Com monstros e 3D, série de diretor de "Castelo Rá-Tim-Bum" explora medos
Amanda Serra
Do UOL, em São Paulo
Após 20 anos da criação do "Castelo-Rá-Tim-Bum", o diretor e roteirista Cao Hamburger retorna ao universo infantil com a série "Que Monstro Te Mordeu?", que estreia dia 10 de novembro, na TV Cultura, e terá 50 episódios de 30 minutos.
"A linguagem é parecida com 'Castelo Rá-Tim-Bum', por conta da diversidade de detalhes e dos conflitos reais apresentados", afirmou o diretor e criador em entrevista ao UOL. Com dois atores adultos – Daphne Bozaski, que vive a Lali, uma menina que é metade humana, metade monstra e, Caio Horowicz, que interpreta o Super Tom –, a atração irá misturar bonecos manuais e animação 3D.
Destinada ao público de 4 a 10 anos, "Que Monstro Te Mordeu?" tem como objetivo dialogar sobre os sentimentos e medos humanos – ciúme, intolerância, convivência em grupo. Na série, os temas nascerão pelas mãos de uma criança e os personagens terão de aprender a lidar com o bicho reproduzido no "monstruoso mundo dos monstros", quando se iniciará uma confusão para ser solucionada.
"A série é bem-humorada e divertida. Em todas as culturas, o monstro é sempre uma representação de algo que sentimos e representam os medos humanos, os mistérios e os sentimentos que não compreendemos", explicou Cao. Além da exibição na TV, as pessoas poderão acompanhar outros 50 episódios inéditos, com menor duração, em um canal na internet.
Após ganhar um Emmy pelo seriado infantojuvenil "Pedro e Bianca", exibido em 2012 na TV Cultura, Cao sentiu necessidade de retornar e produzir temas mais "selvagens" e menos "fofos" para crianças, conforme explica.
"É possível conversar com o público infantil sem ser fofinho. O 'Castelo' não era fofo, os personagens apresentavam conflitos e isso fez com que os telespectadores criassem empatia. Gosto muito de dramaturgia e fazer isso com o universo 'fofo' é difícil. Para fazer dramaturgia de verdade é necessário ter ambiguidade, assim como é a vida real".

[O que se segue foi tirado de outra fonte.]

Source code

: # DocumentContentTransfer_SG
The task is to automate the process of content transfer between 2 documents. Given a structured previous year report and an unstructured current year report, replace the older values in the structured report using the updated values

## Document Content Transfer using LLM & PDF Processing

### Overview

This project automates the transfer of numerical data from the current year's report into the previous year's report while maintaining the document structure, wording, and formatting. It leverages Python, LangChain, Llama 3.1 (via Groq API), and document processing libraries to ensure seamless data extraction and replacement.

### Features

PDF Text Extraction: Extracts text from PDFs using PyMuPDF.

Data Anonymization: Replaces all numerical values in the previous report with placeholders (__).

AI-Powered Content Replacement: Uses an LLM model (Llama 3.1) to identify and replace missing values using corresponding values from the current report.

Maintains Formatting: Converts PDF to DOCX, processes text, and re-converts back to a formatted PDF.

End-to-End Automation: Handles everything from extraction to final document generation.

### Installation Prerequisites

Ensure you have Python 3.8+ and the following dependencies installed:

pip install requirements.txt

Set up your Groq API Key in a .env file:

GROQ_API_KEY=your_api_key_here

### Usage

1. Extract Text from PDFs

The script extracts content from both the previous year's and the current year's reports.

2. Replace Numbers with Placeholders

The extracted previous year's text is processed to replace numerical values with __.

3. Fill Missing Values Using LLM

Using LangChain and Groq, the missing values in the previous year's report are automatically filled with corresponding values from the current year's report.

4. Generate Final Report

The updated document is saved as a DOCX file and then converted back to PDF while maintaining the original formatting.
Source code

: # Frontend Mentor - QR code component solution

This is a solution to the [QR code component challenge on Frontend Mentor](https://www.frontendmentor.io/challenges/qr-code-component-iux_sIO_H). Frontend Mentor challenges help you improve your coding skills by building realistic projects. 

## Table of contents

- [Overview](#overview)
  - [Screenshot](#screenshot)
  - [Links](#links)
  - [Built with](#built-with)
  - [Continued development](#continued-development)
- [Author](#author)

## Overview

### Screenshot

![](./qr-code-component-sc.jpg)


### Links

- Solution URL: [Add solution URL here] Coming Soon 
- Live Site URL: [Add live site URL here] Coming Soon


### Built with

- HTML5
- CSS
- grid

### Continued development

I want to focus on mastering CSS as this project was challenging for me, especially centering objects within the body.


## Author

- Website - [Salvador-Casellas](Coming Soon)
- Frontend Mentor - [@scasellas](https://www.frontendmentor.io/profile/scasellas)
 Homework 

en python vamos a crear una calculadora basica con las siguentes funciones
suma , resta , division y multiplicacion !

Com uma produção independente, criada pelas produtoras Primo Filmes e Caos Produções, o projeto de Cao e Teodoro Poppovic é financiado pelo Sesi, como aconteceu com Castelo, e a TV Cultura e a TV Rá Tim Bum são parceiras na divulgação. O diretor e roteirista vê seu retorno à emissora como um caminho natural de sua trajetória.

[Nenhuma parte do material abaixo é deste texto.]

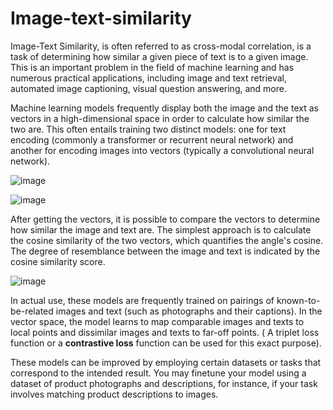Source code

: # Image-text-similarity

Image-Text Similarity, is often referred to as cross-modal correlation, is a task of determining how similar a given piece of text is to a given image. This is an important problem in the field of machine learning and has numerous practical applications, including image and text retrieval, automated image captioning, visual question answering, and more.

Machine learning models frequently display both the image and the text as vectors in a high-dimensional space in order to calculate how similar the two are. This often entails training two distinct models: one for text encoding (commonly a transformer or recurrent neural network) and another for encoding images into vectors (typically a convolutional neural network).

![image](https://github.com/dikshank/Image-text-similarity/assets/65603832/f1faf160-f86d-4e89-9039-670795fa1361)

![image](https://github.com/dikshank/Image-text-similarity/assets/65603832/5efda3ba-f2f2-440c-bb0a-c7fc17636338)

After getting the vectors, it is possible to compare the vectors to determine how similar the image and text are. The simplest approach is to calculate the cosine similarity of the two vectors, which quantifies the angle's cosine. The degree of resemblance between the image and text is indicated by the cosine similarity score.

![image](https://github.com/dikshank/Image-text-similarity/assets/65603832/8273007f-cab1-41d2-b091-28dbfab093d8)


In actual use, these models are frequently trained on pairings of known-to-be-related images and text (such as photographs and their captions). In the vector space, the model learns to map comparable images and texts to local points and dissimilar images and texts to far-off points. ( A triplet loss function or a **contrastive loss** function can be used for this exact purpose).

These models can be improved by employing certain datasets or tasks that correspond to the intended result. You may finetune your model using a dataset of product photographs and descriptions, for instance, if your task involves matching product descriptions to images.
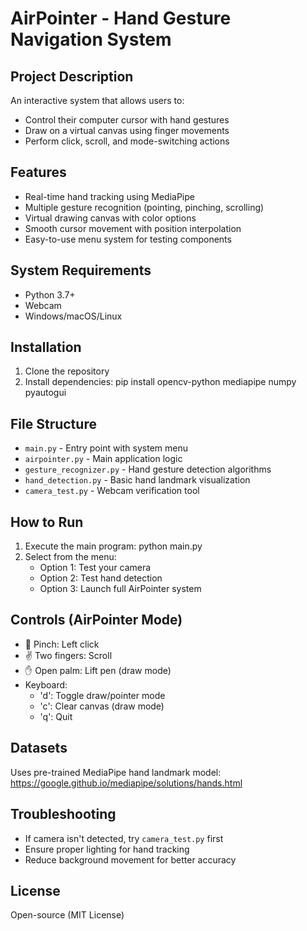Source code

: # AirPointer - Hand Gesture Navigation System

## Project Description
An interactive system that allows users to:
- Control their computer cursor with hand gestures
- Draw on a virtual canvas using finger movements
- Perform click, scroll, and mode-switching actions

## Features
- Real-time hand tracking using MediaPipe
- Multiple gesture recognition (pointing, pinching, scrolling)
- Virtual drawing canvas with color options
- Smooth cursor movement with position interpolation
- Easy-to-use menu system for testing components

## System Requirements
- Python 3.7+
- Webcam
- Windows/macOS/Linux

## Installation
1. Clone the repository
2. Install dependencies: pip install opencv-python mediapipe numpy pyautogui


## File Structure
- `main.py` - Entry point with system menu
- `airpointer.py` - Main application logic
- `gesture_recognizer.py` - Hand gesture detection algorithms
- `hand_detection.py` - Basic hand landmark visualization
- `camera_test.py` - Webcam verification tool

## How to Run
1. Execute the main program: python main.py
2. Select from the menu:
   - Option 1: Test your camera
   - Option 2: Test hand detection
   - Option 3: Launch full AirPointer system

## Controls (AirPointer Mode)
- 🤌 Pinch: Left click
- ✌️ Two fingers: Scroll
- ✋ Open palm: Lift pen (draw mode)
- Keyboard:
  - 'd': Toggle draw/pointer mode
  - 'c': Clear canvas (draw mode)
  - 'q': Quit

## Datasets
Uses pre-trained MediaPipe hand landmark model:
https://google.github.io/mediapipe/solutions/hands.html

## Troubleshooting
- If camera isn't detected, try `camera_test.py` first
- Ensure proper lighting for hand tracking
- Reduce background movement for better accuracy

## License
Open-source (MIT License)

"A televisão aberta [Brasil] tem uma dívida com a programação infantil. Poucas TVs apostam nesse universo e quando fazem, os formatos já estão prontos, são estrangeiros. Já estava querendo trabalhar com algo que focasse nos sentimentos dos indivíduos que estão crescendo, nas relações concebidas com as pessoas", contou ele, que teve como inspiração o desenho "Teletubbies" há 13 anos, quando morava em Londres e visitou a produtora Regodoll, criadora do desenho. "Quando vi aquilo, veio a ideia de fazer algo oposto, mais engraçado e oposto ao fofinho", contou.
Desafios do século 21
Com o olhar de uma pessoa que vive e sente a fantasia na pele, Cao encarou o desafio de falar para uma geração concebida e criada na era tecnológica, como uma própria evolução sua e de sua equipe – alguns dos criadores foram seus estagiários durante o "Castelo-Rá-Tim-Bum".

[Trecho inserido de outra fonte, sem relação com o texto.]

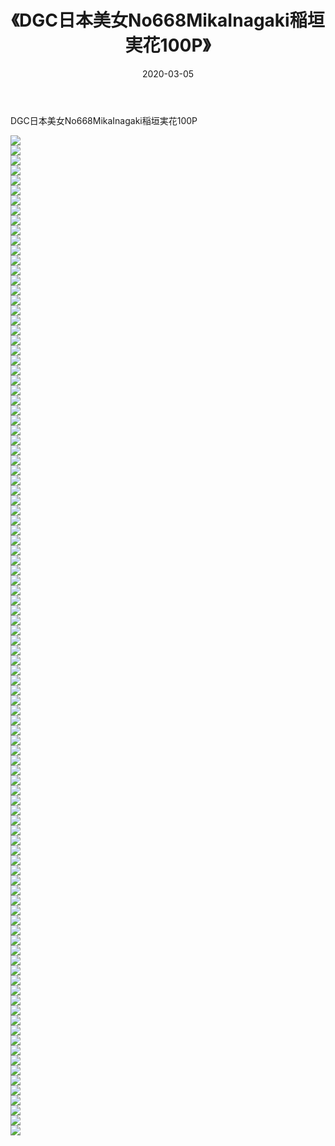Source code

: ﻿---
layout: post
title:  《DGC日本美女No668MikaInagaki稲垣実花100P》
date:   2020-03-05
img: http://img.660000.xyz/Sharelink/性感/2020/DGC日本美女No668MikaInagaki稲垣実花100P/000.jpg
categories: [美女, 清纯, 唯美]
---

DGC日本美女No668MikaInagaki稲垣実花100P

  ![](http://img.660000.xyz/Sharelink/性感/2020/DGC日本美女No668MikaInagaki稲垣実花100P/001.jpg) <br> ![](http://img.660000.xyz/Sharelink/性感/2020/DGC日本美女No668MikaInagaki稲垣実花100P/002.jpg) <br> ![](http://img.660000.xyz/Sharelink/性感/2020/DGC日本美女No668MikaInagaki稲垣実花100P/003.jpg) <br> ![](http://img.660000.xyz/Sharelink/性感/2020/DGC日本美女No668MikaInagaki稲垣実花100P/004.jpg) <br> ![](http://img.660000.xyz/Sharelink/性感/2020/DGC日本美女No668MikaInagaki稲垣実花100P/005.jpg) <br> ![](http://img.660000.xyz/Sharelink/性感/2020/DGC日本美女No668MikaInagaki稲垣実花100P/006.jpg) <br> ![](http://img.660000.xyz/Sharelink/性感/2020/DGC日本美女No668MikaInagaki稲垣実花100P/007.jpg) <br> ![](http://img.660000.xyz/Sharelink/性感/2020/DGC日本美女No668MikaInagaki稲垣実花100P/008.jpg) <br> ![](http://img.660000.xyz/Sharelink/性感/2020/DGC日本美女No668MikaInagaki稲垣実花100P/009.jpg) <br> ![](http://img.660000.xyz/Sharelink/性感/2020/DGC日本美女No668MikaInagaki稲垣実花100P/010.jpg) <br> ![](http://img.660000.xyz/Sharelink/性感/2020/DGC日本美女No668MikaInagaki稲垣実花100P/011.jpg) <br> ![](http://img.660000.xyz/Sharelink/性感/2020/DGC日本美女No668MikaInagaki稲垣実花100P/012.jpg) <br> ![](http://img.660000.xyz/Sharelink/性感/2020/DGC日本美女No668MikaInagaki稲垣実花100P/013.jpg) <br> ![](http://img.660000.xyz/Sharelink/性感/2020/DGC日本美女No668MikaInagaki稲垣実花100P/014.jpg) <br> ![](http://img.660000.xyz/Sharelink/性感/2020/DGC日本美女No668MikaInagaki稲垣実花100P/015.jpg) <br> ![](http://img.660000.xyz/Sharelink/性感/2020/DGC日本美女No668MikaInagaki稲垣実花100P/016.jpg) <br> ![](http://img.660000.xyz/Sharelink/性感/2020/DGC日本美女No668MikaInagaki稲垣実花100P/017.jpg) <br> ![](http://img.660000.xyz/Sharelink/性感/2020/DGC日本美女No668MikaInagaki稲垣実花100P/018.jpg) <br> ![](http://img.660000.xyz/Sharelink/性感/2020/DGC日本美女No668MikaInagaki稲垣実花100P/019.jpg) <br> ![](http://img.660000.xyz/Sharelink/性感/2020/DGC日本美女No668MikaInagaki稲垣実花100P/020.jpg) <br> ![](http://img.660000.xyz/Sharelink/性感/2020/DGC日本美女No668MikaInagaki稲垣実花100P/021.jpg) <br> ![](http://img.660000.xyz/Sharelink/性感/2020/DGC日本美女No668MikaInagaki稲垣実花100P/022.jpg) <br> ![](http://img.660000.xyz/Sharelink/性感/2020/DGC日本美女No668MikaInagaki稲垣実花100P/023.jpg) <br> ![](http://img.660000.xyz/Sharelink/性感/2020/DGC日本美女No668MikaInagaki稲垣実花100P/024.jpg) <br> ![](http://img.660000.xyz/Sharelink/性感/2020/DGC日本美女No668MikaInagaki稲垣実花100P/025.jpg) <br> ![](http://img.660000.xyz/Sharelink/性感/2020/DGC日本美女No668MikaInagaki稲垣実花100P/026.jpg) <br> ![](http://img.660000.xyz/Sharelink/性感/2020/DGC日本美女No668MikaInagaki稲垣実花100P/027.jpg) <br> ![](http://img.660000.xyz/Sharelink/性感/2020/DGC日本美女No668MikaInagaki稲垣実花100P/028.jpg) <br> ![](http://img.660000.xyz/Sharelink/性感/2020/DGC日本美女No668MikaInagaki稲垣実花100P/029.jpg) <br> ![](http://img.660000.xyz/Sharelink/性感/2020/DGC日本美女No668MikaInagaki稲垣実花100P/030.jpg) <br> ![](http://img.660000.xyz/Sharelink/性感/2020/DGC日本美女No668MikaInagaki稲垣実花100P/031.jpg) <br> ![](http://img.660000.xyz/Sharelink/性感/2020/DGC日本美女No668MikaInagaki稲垣実花100P/032.jpg) <br> ![](http://img.660000.xyz/Sharelink/性感/2020/DGC日本美女No668MikaInagaki稲垣実花100P/033.jpg) <br> ![](http://img.660000.xyz/Sharelink/性感/2020/DGC日本美女No668MikaInagaki稲垣実花100P/034.jpg) <br> ![](http://img.660000.xyz/Sharelink/性感/2020/DGC日本美女No668MikaInagaki稲垣実花100P/035.jpg) <br> ![](http://img.660000.xyz/Sharelink/性感/2020/DGC日本美女No668MikaInagaki稲垣実花100P/036.jpg) <br> ![](http://img.660000.xyz/Sharelink/性感/2020/DGC日本美女No668MikaInagaki稲垣実花100P/037.jpg) <br> ![](http://img.660000.xyz/Sharelink/性感/2020/DGC日本美女No668MikaInagaki稲垣実花100P/038.jpg) <br> ![](http://img.660000.xyz/Sharelink/性感/2020/DGC日本美女No668MikaInagaki稲垣実花100P/039.jpg) <br> ![](http://img.660000.xyz/Sharelink/性感/2020/DGC日本美女No668MikaInagaki稲垣実花100P/040.jpg) <br> ![](http://img.660000.xyz/Sharelink/性感/2020/DGC日本美女No668MikaInagaki稲垣実花100P/041.jpg) <br> ![](http://img.660000.xyz/Sharelink/性感/2020/DGC日本美女No668MikaInagaki稲垣実花100P/042.jpg) <br> ![](http://img.660000.xyz/Sharelink/性感/2020/DGC日本美女No668MikaInagaki稲垣実花100P/043.jpg) <br> ![](http://img.660000.xyz/Sharelink/性感/2020/DGC日本美女No668MikaInagaki稲垣実花100P/044.jpg) <br> ![](http://img.660000.xyz/Sharelink/性感/2020/DGC日本美女No668MikaInagaki稲垣実花100P/045.jpg) <br> ![](http://img.660000.xyz/Sharelink/性感/2020/DGC日本美女No668MikaInagaki稲垣実花100P/046.jpg) <br> ![](http://img.660000.xyz/Sharelink/性感/2020/DGC日本美女No668MikaInagaki稲垣実花100P/047.jpg) <br> ![](http://img.660000.xyz/Sharelink/性感/2020/DGC日本美女No668MikaInagaki稲垣実花100P/048.jpg) <br> ![](http://img.660000.xyz/Sharelink/性感/2020/DGC日本美女No668MikaInagaki稲垣実花100P/049.jpg) <br> ![](http://img.660000.xyz/Sharelink/性感/2020/DGC日本美女No668MikaInagaki稲垣実花100P/050.jpg) <br> ![](http://img.660000.xyz/Sharelink/性感/2020/DGC日本美女No668MikaInagaki稲垣実花100P/051.jpg) <br> ![](http://img.660000.xyz/Sharelink/性感/2020/DGC日本美女No668MikaInagaki稲垣実花100P/052.jpg) <br> ![](http://img.660000.xyz/Sharelink/性感/2020/DGC日本美女No668MikaInagaki稲垣実花100P/053.jpg) <br> ![](http://img.660000.xyz/Sharelink/性感/2020/DGC日本美女No668MikaInagaki稲垣実花100P/054.jpg) <br> ![](http://img.660000.xyz/Sharelink/性感/2020/DGC日本美女No668MikaInagaki稲垣実花100P/055.jpg) <br> ![](http://img.660000.xyz/Sharelink/性感/2020/DGC日本美女No668MikaInagaki稲垣実花100P/056.jpg) <br> ![](http://img.660000.xyz/Sharelink/性感/2020/DGC日本美女No668MikaInagaki稲垣実花100P/057.jpg) <br> ![](http://img.660000.xyz/Sharelink/性感/2020/DGC日本美女No668MikaInagaki稲垣実花100P/058.jpg) <br> ![](http://img.660000.xyz/Sharelink/性感/2020/DGC日本美女No668MikaInagaki稲垣実花100P/059.jpg) <br> ![](http://img.660000.xyz/Sharelink/性感/2020/DGC日本美女No668MikaInagaki稲垣実花100P/060.jpg) <br> ![](http://img.660000.xyz/Sharelink/性感/2020/DGC日本美女No668MikaInagaki稲垣実花100P/061.jpg) <br> ![](http://img.660000.xyz/Sharelink/性感/2020/DGC日本美女No668MikaInagaki稲垣実花100P/062.jpg) <br> ![](http://img.660000.xyz/Sharelink/性感/2020/DGC日本美女No668MikaInagaki稲垣実花100P/063.jpg) <br> ![](http://img.660000.xyz/Sharelink/性感/2020/DGC日本美女No668MikaInagaki稲垣実花100P/064.jpg) <br> ![](http://img.660000.xyz/Sharelink/性感/2020/DGC日本美女No668MikaInagaki稲垣実花100P/065.jpg) <br> ![](http://img.660000.xyz/Sharelink/性感/2020/DGC日本美女No668MikaInagaki稲垣実花100P/066.jpg) <br> ![](http://img.660000.xyz/Sharelink/性感/2020/DGC日本美女No668MikaInagaki稲垣実花100P/067.jpg) <br> ![](http://img.660000.xyz/Sharelink/性感/2020/DGC日本美女No668MikaInagaki稲垣実花100P/068.jpg) <br> ![](http://img.660000.xyz/Sharelink/性感/2020/DGC日本美女No668MikaInagaki稲垣実花100P/069.jpg) <br> ![](http://img.660000.xyz/Sharelink/性感/2020/DGC日本美女No668MikaInagaki稲垣実花100P/070.jpg) <br> ![](http://img.660000.xyz/Sharelink/性感/2020/DGC日本美女No668MikaInagaki稲垣実花100P/071.jpg) <br> ![](http://img.660000.xyz/Sharelink/性感/2020/DGC日本美女No668MikaInagaki稲垣実花100P/072.jpg) <br> ![](http://img.660000.xyz/Sharelink/性感/2020/DGC日本美女No668MikaInagaki稲垣実花100P/073.jpg) <br> ![](http://img.660000.xyz/Sharelink/性感/2020/DGC日本美女No668MikaInagaki稲垣実花100P/074.jpg) <br> ![](http://img.660000.xyz/Sharelink/性感/2020/DGC日本美女No668MikaInagaki稲垣実花100P/075.jpg) <br> ![](http://img.660000.xyz/Sharelink/性感/2020/DGC日本美女No668MikaInagaki稲垣実花100P/076.jpg) <br> ![](http://img.660000.xyz/Sharelink/性感/2020/DGC日本美女No668MikaInagaki稲垣実花100P/077.jpg) <br> ![](http://img.660000.xyz/Sharelink/性感/2020/DGC日本美女No668MikaInagaki稲垣実花100P/078.jpg) <br> ![](http://img.660000.xyz/Sharelink/性感/2020/DGC日本美女No668MikaInagaki稲垣実花100P/079.jpg) <br> ![](http://img.660000.xyz/Sharelink/性感/2020/DGC日本美女No668MikaInagaki稲垣実花100P/080.jpg) <br> ![](http://img.660000.xyz/Sharelink/性感/2020/DGC日本美女No668MikaInagaki稲垣実花100P/081.jpg) <br> ![](http://img.660000.xyz/Sharelink/性感/2020/DGC日本美女No668MikaInagaki稲垣実花100P/082.jpg) <br> ![](http://img.660000.xyz/Sharelink/性感/2020/DGC日本美女No668MikaInagaki稲垣実花100P/083.jpg) <br> ![](http://img.660000.xyz/Sharelink/性感/2020/DGC日本美女No668MikaInagaki稲垣実花100P/084.jpg) <br> ![](http://img.660000.xyz/Sharelink/性感/2020/DGC日本美女No668MikaInagaki稲垣実花100P/085.jpg) <br> ![](http://img.660000.xyz/Sharelink/性感/2020/DGC日本美女No668MikaInagaki稲垣実花100P/086.jpg) <br> ![](http://img.660000.xyz/Sharelink/性感/2020/DGC日本美女No668MikaInagaki稲垣実花100P/087.jpg) <br> ![](http://img.660000.xyz/Sharelink/性感/2020/DGC日本美女No668MikaInagaki稲垣実花100P/088.jpg) <br> ![](http://img.660000.xyz/Sharelink/性感/2020/DGC日本美女No668MikaInagaki稲垣実花100P/089.jpg) <br> ![](http://img.660000.xyz/Sharelink/性感/2020/DGC日本美女No668MikaInagaki稲垣実花100P/090.jpg) <br> ![](http://img.660000.xyz/Sharelink/性感/2020/DGC日本美女No668MikaInagaki稲垣実花100P/091.jpg) <br> ![](http://img.660000.xyz/Sharelink/性感/2020/DGC日本美女No668MikaInagaki稲垣実花100P/092.jpg) <br> ![](http://img.660000.xyz/Sharelink/性感/2020/DGC日本美女No668MikaInagaki稲垣実花100P/093.jpg) <br> ![](http://img.660000.xyz/Sharelink/性感/2020/DGC日本美女No668MikaInagaki稲垣実花100P/094.jpg) <br> ![](http://img.660000.xyz/Sharelink/性感/2020/DGC日本美女No668MikaInagaki稲垣実花100P/095.jpg) <br> ![](http://img.660000.xyz/Sharelink/性感/2020/DGC日本美女No668MikaInagaki稲垣実花100P/096.jpg) <br> ![](http://img.660000.xyz/Sharelink/性感/2020/DGC日本美女No668MikaInagaki稲垣実花100P/097.jpg) <br> ![](http://img.660000.xyz/Sharelink/性感/2020/DGC日本美女No668MikaInagaki稲垣実花100P/098.jpg) <br> ![](http://img.660000.xyz/Sharelink/性感/2020/DGC日本美女No668MikaInagaki稲垣実花100P/099.jpg) <br> ![](http://img.660000.xyz/Sharelink/性感/2020/DGC日本美女No668MikaInagaki稲垣実花100P/100.jpg) <br>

"A gente mudou junto com as crianças. Vendo a exposição do 'Castelo' [exposta no Museu da Imagem e do Som], refletindo sobre o programa, vejo o quão ele faz parte dos anos 90, do início da revolução digital. O personagem Telekid (interpretado por Marcelo Tas), nada mais era do que o Google, ao responder o 'porque sim não é resposta'. O cenário retratava as angústias sobre o mistério do que seria a era tecnológica", opinou.
"'Que Monstro Te Mordeu?' é uma série contemporânea. Dialoga sobre sentimentos, o que no mundo atual, tecnológico, acaba sendo deixado de lado. Fala também sobre a importância da vida em grupo, algo que estamos perdendo. O programa trabalha com a ideia da interatividade", explicou o diretor, que também assina a parte de criação do programa.
Sobre sua motivação para continuar escrevendo para crianças, mesmo em um mercado cada vez menor para este público, Cao evidencia sua paixão. "Não conseguiria viver sem criar, não importa se é para televisão, para o cinema ou até mesmo para uma exposição. O que me move é criar novos universos".